"""

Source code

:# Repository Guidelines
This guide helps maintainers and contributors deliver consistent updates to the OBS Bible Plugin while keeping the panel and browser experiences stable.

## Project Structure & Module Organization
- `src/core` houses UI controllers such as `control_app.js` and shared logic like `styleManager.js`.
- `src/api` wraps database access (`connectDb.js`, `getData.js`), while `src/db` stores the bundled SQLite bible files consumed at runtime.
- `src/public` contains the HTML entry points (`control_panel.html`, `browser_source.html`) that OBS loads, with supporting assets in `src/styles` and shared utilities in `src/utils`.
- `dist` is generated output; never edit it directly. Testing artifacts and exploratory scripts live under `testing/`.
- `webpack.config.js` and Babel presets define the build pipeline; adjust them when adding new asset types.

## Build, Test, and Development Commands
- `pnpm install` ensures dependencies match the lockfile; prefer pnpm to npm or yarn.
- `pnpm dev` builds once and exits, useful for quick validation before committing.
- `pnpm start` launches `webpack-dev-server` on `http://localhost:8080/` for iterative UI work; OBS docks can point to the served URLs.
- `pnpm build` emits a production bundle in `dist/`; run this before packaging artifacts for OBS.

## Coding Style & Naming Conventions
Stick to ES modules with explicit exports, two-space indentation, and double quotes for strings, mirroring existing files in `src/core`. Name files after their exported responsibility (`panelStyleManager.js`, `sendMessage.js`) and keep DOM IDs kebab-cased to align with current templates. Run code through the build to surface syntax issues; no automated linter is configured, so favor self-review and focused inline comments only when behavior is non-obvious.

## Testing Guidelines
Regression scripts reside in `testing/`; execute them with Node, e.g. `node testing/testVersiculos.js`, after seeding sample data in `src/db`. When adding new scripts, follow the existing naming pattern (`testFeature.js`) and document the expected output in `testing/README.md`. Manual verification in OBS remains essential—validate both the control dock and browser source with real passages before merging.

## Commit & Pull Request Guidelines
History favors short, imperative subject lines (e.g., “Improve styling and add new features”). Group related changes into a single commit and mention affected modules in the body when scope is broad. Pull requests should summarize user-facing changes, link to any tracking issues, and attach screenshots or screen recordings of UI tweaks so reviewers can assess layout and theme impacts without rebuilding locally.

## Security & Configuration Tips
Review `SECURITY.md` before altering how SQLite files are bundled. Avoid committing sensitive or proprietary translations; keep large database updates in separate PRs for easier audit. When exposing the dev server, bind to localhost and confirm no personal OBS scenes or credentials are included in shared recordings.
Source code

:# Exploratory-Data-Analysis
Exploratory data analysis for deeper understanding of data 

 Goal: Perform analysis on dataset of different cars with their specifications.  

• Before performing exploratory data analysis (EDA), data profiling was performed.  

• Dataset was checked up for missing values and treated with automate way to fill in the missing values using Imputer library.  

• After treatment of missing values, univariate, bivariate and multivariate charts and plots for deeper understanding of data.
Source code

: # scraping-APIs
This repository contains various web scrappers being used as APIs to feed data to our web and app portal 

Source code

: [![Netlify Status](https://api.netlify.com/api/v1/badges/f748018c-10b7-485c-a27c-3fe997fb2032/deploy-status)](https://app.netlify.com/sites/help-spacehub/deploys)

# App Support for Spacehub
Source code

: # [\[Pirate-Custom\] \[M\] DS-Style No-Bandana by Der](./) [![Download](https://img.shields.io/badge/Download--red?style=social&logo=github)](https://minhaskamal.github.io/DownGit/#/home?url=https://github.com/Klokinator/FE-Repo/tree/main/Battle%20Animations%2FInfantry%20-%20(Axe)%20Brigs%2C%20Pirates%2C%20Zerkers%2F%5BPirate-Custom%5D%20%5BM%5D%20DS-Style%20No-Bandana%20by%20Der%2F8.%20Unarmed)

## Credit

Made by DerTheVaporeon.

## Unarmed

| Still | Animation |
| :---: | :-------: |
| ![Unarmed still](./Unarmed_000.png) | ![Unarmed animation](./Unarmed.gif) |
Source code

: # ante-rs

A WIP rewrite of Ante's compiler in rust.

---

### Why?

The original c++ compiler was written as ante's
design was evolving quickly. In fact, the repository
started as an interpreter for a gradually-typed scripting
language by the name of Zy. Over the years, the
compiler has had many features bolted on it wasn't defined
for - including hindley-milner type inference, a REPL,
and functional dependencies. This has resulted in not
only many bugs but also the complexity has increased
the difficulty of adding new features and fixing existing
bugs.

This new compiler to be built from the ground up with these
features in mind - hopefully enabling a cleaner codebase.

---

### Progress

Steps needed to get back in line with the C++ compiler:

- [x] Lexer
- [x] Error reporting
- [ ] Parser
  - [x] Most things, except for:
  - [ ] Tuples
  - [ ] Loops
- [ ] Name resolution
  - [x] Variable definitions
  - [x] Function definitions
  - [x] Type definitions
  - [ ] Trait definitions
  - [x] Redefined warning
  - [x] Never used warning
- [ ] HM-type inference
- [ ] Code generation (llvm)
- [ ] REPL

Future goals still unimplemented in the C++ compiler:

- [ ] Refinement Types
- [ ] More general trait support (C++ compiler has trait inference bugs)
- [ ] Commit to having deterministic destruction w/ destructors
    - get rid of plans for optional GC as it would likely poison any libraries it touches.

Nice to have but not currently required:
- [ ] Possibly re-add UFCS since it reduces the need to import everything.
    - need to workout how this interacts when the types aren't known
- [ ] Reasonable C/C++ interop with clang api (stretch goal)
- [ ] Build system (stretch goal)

"""
"""

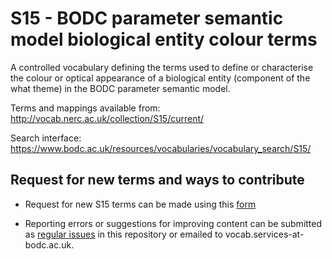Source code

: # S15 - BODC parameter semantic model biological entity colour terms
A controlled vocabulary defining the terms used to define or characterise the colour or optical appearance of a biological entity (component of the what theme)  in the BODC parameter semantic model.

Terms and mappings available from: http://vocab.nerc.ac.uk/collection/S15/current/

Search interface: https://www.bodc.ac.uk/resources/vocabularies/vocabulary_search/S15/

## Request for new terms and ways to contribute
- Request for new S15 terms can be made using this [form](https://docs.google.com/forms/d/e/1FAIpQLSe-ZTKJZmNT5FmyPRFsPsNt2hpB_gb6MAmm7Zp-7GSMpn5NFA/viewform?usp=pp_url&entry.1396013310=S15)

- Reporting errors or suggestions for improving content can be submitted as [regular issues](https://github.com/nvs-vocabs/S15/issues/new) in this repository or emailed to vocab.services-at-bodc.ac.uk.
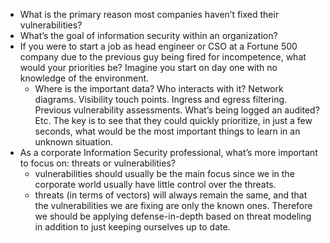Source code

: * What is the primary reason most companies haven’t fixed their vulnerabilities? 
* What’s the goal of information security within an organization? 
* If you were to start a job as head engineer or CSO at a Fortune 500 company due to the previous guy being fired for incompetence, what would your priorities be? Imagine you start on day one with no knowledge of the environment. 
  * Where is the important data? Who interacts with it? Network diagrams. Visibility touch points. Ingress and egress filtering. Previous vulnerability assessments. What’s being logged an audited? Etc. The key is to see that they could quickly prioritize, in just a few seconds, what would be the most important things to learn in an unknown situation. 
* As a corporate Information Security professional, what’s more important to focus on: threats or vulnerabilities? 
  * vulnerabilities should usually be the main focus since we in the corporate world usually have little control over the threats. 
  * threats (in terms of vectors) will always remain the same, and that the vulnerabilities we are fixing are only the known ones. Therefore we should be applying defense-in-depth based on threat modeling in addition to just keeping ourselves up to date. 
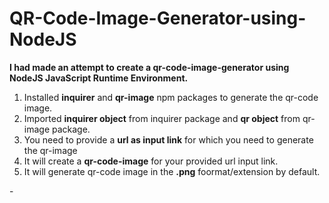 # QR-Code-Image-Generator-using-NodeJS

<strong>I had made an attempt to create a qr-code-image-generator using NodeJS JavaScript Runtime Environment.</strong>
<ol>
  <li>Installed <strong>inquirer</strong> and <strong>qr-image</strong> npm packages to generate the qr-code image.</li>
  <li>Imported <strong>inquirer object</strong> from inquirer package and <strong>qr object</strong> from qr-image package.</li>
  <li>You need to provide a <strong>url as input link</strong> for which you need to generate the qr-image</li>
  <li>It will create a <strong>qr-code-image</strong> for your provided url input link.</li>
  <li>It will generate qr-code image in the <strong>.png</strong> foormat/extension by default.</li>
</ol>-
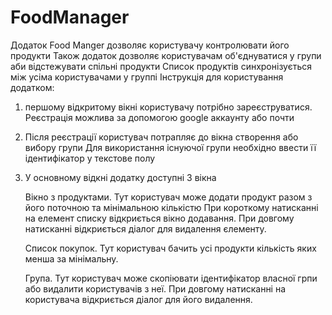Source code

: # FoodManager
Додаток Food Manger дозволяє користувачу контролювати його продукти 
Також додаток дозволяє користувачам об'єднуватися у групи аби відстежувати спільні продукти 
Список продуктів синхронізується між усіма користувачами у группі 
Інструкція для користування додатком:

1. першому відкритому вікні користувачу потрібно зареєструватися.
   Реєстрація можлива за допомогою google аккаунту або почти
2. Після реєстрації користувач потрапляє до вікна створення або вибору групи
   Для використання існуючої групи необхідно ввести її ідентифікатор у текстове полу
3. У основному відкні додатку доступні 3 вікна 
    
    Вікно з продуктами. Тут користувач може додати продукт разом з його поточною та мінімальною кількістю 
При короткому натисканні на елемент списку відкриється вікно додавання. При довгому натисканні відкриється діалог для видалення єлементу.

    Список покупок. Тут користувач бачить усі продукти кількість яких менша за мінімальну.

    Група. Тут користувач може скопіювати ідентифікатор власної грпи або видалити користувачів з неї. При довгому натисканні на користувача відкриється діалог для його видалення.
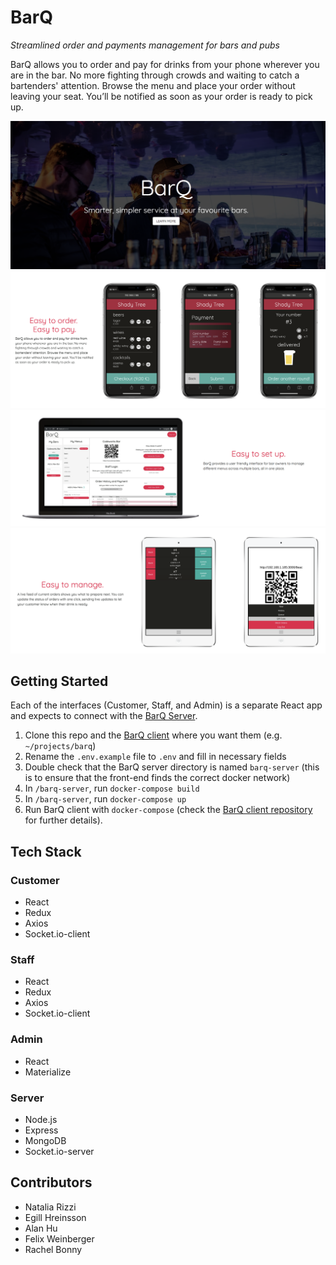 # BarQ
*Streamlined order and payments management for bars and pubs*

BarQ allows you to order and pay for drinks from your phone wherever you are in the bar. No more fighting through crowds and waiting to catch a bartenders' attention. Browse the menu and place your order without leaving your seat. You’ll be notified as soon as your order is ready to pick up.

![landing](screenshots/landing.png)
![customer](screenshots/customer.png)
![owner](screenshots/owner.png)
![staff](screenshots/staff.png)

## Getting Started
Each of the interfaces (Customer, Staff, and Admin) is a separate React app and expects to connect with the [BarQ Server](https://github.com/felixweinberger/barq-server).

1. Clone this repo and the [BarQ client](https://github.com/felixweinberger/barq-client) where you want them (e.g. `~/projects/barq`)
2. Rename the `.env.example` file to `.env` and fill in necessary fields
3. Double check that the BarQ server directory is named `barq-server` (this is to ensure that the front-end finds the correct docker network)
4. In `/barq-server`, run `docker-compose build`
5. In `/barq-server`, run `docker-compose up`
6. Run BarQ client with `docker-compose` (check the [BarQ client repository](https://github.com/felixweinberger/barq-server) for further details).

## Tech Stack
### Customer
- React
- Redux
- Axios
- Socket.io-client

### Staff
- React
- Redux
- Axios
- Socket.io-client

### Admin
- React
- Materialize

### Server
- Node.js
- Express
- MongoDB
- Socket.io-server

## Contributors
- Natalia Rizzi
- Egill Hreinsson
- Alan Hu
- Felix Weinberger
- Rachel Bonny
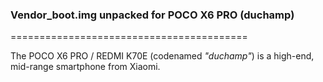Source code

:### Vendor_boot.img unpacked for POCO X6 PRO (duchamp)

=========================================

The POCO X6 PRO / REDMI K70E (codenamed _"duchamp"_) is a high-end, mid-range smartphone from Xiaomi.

"""

**Work order:**
Would you please repeat exactly the lines above, starting at the line with "## Request for" and stopping at the line with "- Request for", both included?

**Your response:**
## Request for new terms and ways to contribute
- Request for new S15 terms can be made using this [form](https://docs.google.com/forms/d/e/1FAIpQLSe-ZTKJZmNT5FmyPRFsPsNt2hpB_gb6MAmm7Zp-7GSMpn5NFA/viewform?usp=pp_url&entry.1396013310=S15)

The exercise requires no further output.